To make sure Thread.CurrentPrincipal in your service and data tier is the same as your web tier; you can set your HttpContext.Current.User (Context.User) in Global.asax(Application_AuthenticateRequest). Other alternative location where you can set this are added at the bottom.

sample code:

    //sample synchronizing HttpContext.Current.User with Thread.CurrentPrincipal
    protected void Application_AuthenticateRequest(Object sender, EventArgs e)
    {
        HttpCookie authCookie = Request.Cookies[FormsAuthentication.FormsCookieName];

        //make sure principal is not set for anonymous user/unauthenticated request
        if (authCookie != null && Request.IsAuthenticated)
        {
            FormsAuthenticationTicket authTicket = FormsAuthentication.Decrypt(authCookie.Value);

            //your additional info stored in cookies: multiple roles, privileges, etc
            string userData = authTicket.UserData;

            CustomPrincipal userPrincipal = PrincipalHelper.CreatePrincipal(authTicket.Name, authTicket.UserData, Request.IsAuthenticated);

            Context.User = userPrincipal;
        }
    }

of course first you must implement your login form to create authorization cookies containing your custom principal.

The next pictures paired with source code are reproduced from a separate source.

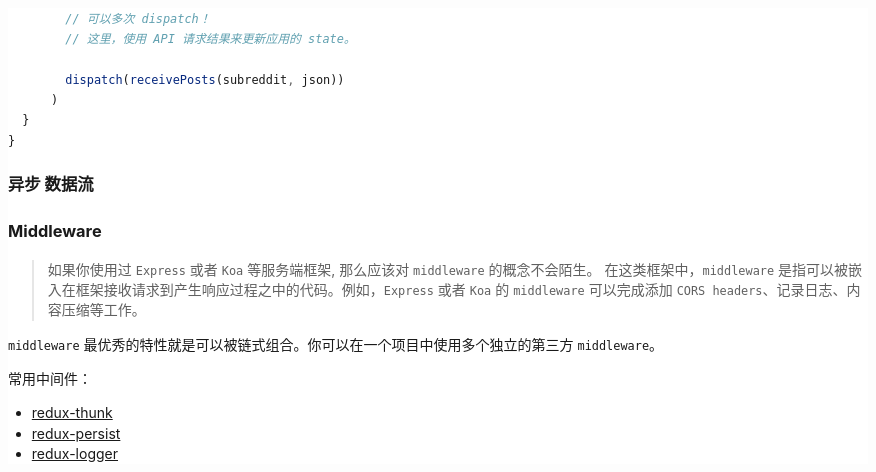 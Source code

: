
 ```js
        // 可以多次 dispatch！
        // 这里，使用 API 请求结果来更新应用的 state。

        dispatch(receivePosts(subreddit, json))
      )
  }
}
```



### 异步 数据流

### Middleware

> 如果你使用过 `Express` 或者 `Koa` 等服务端框架, 那么应该对 `middleware` 的概念不会陌生。 在这类框架中，`middleware` 是指可以被嵌入在框架接收请求到产生响应过程之中的代码。例如，`Express` 或者 `Koa` 的 `middleware` 可以完成添加 `CORS headers`、记录日志、内容压缩等工作。

`middleware` 最优秀的特性就是可以被链式组合。你可以在一个项目中使用多个独立的第三方 `middleware`。

常用中间件：

- [redux-thunk](./redux-thunk)
- [redux-persist](./redux-persist)
- [redux-logger](./redux-logger)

Application_AuthenticateRequest will be executed for any request to server(css files, javascript files, images files etc). To limit this functionality only to controller action, you can try setting the custom principal in ActionFilter(I haven't tried this). What I have tried is setting this functionality inside an Interceptor for Controllers(I use Castle Windsor for my Dependency Injection and Aspect Oriented Programming).